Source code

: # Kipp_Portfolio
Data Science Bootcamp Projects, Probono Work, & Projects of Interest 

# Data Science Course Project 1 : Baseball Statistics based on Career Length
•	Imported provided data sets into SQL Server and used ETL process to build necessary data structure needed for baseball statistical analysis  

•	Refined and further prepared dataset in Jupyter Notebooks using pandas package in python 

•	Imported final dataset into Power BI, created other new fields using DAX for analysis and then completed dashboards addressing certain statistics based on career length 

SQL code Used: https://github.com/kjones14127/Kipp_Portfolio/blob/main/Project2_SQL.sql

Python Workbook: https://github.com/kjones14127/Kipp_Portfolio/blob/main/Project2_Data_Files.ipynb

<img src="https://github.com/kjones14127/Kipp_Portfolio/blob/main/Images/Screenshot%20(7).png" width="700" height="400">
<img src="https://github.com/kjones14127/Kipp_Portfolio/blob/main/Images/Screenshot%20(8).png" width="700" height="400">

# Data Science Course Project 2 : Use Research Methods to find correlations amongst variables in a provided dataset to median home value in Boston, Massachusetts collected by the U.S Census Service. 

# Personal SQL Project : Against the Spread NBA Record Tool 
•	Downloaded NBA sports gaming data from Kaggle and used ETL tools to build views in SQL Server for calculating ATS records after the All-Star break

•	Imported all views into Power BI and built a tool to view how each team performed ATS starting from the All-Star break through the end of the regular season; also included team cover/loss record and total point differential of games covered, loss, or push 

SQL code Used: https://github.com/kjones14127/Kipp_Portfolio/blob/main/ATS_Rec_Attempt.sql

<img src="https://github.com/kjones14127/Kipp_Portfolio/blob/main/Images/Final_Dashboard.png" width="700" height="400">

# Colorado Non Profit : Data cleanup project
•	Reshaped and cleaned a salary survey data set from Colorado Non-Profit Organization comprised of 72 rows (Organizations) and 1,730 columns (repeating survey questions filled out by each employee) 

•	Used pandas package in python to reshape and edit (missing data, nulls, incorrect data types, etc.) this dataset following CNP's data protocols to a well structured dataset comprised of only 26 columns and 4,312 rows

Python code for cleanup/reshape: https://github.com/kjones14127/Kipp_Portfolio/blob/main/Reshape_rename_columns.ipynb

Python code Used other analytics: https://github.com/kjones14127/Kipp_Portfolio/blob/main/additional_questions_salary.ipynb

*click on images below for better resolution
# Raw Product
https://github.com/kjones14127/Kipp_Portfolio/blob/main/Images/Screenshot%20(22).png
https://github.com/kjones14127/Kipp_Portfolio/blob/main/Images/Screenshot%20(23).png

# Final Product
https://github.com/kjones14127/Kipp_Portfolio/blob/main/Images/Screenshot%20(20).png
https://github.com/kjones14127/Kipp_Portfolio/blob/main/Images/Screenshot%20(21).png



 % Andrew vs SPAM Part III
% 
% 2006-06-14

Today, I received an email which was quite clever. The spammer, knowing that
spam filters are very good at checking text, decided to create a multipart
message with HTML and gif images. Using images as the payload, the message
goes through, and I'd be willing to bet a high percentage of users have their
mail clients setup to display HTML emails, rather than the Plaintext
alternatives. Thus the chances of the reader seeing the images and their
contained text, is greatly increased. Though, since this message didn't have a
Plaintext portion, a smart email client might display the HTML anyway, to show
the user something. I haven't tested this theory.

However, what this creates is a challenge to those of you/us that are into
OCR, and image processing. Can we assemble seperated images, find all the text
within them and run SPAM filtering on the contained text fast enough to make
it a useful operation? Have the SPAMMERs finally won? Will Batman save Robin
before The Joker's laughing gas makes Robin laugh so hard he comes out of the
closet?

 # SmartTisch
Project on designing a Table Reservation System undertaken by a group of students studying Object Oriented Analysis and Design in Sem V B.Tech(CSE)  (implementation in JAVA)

####

ACTIVITY
What is needed here is one number: how many lines of the entries hold the string "into".

OUTPUT
4